*WHAT TO PRODUCE*
The entries that follow include a run beginning at the line with "- ・日揮ホールディングス株式会社" and ending at the line with "### **連携協定締結基本協定締結**"; restate that run word for word and leave the rest out.
[MATERIALS PROVIDED — start]
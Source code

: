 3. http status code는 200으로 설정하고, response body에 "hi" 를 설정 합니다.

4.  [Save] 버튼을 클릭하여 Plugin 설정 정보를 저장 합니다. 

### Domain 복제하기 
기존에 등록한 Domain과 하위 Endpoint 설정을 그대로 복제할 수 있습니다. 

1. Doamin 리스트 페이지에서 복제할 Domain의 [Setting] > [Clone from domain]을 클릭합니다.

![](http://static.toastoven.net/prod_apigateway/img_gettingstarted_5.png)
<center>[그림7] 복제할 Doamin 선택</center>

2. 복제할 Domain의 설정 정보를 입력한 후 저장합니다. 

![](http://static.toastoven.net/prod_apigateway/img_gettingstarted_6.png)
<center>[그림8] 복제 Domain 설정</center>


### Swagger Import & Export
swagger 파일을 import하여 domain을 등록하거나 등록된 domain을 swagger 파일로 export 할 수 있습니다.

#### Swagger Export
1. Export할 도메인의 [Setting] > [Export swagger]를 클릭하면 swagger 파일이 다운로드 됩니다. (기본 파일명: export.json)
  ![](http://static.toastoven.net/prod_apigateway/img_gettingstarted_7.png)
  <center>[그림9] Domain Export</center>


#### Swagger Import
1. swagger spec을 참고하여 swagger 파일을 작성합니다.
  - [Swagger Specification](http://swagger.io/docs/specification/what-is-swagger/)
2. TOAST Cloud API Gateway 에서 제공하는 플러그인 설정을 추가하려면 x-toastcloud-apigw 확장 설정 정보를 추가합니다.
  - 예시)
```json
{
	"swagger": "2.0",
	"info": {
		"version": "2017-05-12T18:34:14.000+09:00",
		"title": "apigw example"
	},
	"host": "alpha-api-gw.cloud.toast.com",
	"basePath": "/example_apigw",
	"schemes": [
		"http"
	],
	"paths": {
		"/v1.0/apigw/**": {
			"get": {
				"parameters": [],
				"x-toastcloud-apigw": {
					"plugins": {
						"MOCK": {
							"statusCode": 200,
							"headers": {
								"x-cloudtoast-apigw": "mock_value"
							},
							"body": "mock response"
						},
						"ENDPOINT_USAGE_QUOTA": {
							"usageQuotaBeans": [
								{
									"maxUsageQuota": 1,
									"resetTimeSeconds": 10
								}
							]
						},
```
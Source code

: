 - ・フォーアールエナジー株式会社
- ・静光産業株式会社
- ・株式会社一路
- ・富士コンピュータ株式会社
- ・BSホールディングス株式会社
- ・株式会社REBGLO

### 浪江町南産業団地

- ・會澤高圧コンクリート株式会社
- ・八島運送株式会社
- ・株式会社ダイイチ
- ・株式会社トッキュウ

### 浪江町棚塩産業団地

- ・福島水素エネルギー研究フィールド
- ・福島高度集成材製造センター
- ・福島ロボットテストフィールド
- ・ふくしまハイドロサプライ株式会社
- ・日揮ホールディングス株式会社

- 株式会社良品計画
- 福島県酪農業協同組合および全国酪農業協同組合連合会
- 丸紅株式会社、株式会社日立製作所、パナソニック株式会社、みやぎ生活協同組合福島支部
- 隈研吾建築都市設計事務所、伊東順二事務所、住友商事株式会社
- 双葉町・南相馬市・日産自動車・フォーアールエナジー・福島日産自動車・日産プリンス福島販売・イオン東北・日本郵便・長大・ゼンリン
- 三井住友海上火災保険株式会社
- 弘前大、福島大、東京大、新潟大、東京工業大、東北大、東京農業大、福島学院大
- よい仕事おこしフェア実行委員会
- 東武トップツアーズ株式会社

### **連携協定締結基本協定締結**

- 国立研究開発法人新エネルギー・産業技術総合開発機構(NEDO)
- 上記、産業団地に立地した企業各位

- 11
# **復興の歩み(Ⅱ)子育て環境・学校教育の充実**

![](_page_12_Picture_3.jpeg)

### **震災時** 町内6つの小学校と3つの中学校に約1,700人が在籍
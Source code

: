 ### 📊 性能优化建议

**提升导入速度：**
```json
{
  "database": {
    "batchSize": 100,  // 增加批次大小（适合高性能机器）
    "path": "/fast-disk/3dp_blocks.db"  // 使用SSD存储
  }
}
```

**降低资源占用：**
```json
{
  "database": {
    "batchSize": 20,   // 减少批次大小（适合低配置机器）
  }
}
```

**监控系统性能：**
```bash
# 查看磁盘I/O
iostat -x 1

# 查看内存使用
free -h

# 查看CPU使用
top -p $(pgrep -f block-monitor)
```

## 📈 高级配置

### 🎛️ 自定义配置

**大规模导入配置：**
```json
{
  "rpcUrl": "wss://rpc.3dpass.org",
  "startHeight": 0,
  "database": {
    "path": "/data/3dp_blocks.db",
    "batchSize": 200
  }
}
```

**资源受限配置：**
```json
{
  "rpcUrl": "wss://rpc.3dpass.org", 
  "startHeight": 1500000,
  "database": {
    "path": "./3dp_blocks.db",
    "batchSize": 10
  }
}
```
[MATERIALS PROVIDED — finish]
*SOLVED PROBLEM*
- ・日揮ホールディングス株式会社

- 株式会社良品計画
- 福島県酪農業協同組合および全国酪農業協同組合連合会
- 丸紅株式会社、株式会社日立製作所、パナソニック株式会社、みやぎ生活協同組合福島支部
- 隈研吾建築都市設計事務所、伊東順二事務所、住友商事株式会社
- 双葉町・南相馬市・日産自動車・フォーアールエナジー・福島日産自動車・日産プリンス福島販売・イオン東北・日本郵便・長大・ゼンリン
- 三井住友海上火災保険株式会社
- 弘前大、福島大、東京大、新潟大、東京工業大、東北大、東京農業大、福島学院大
- よい仕事おこしフェア実行委員会
- 東武トップツアーズ株式会社

### **連携協定締結基本協定締結**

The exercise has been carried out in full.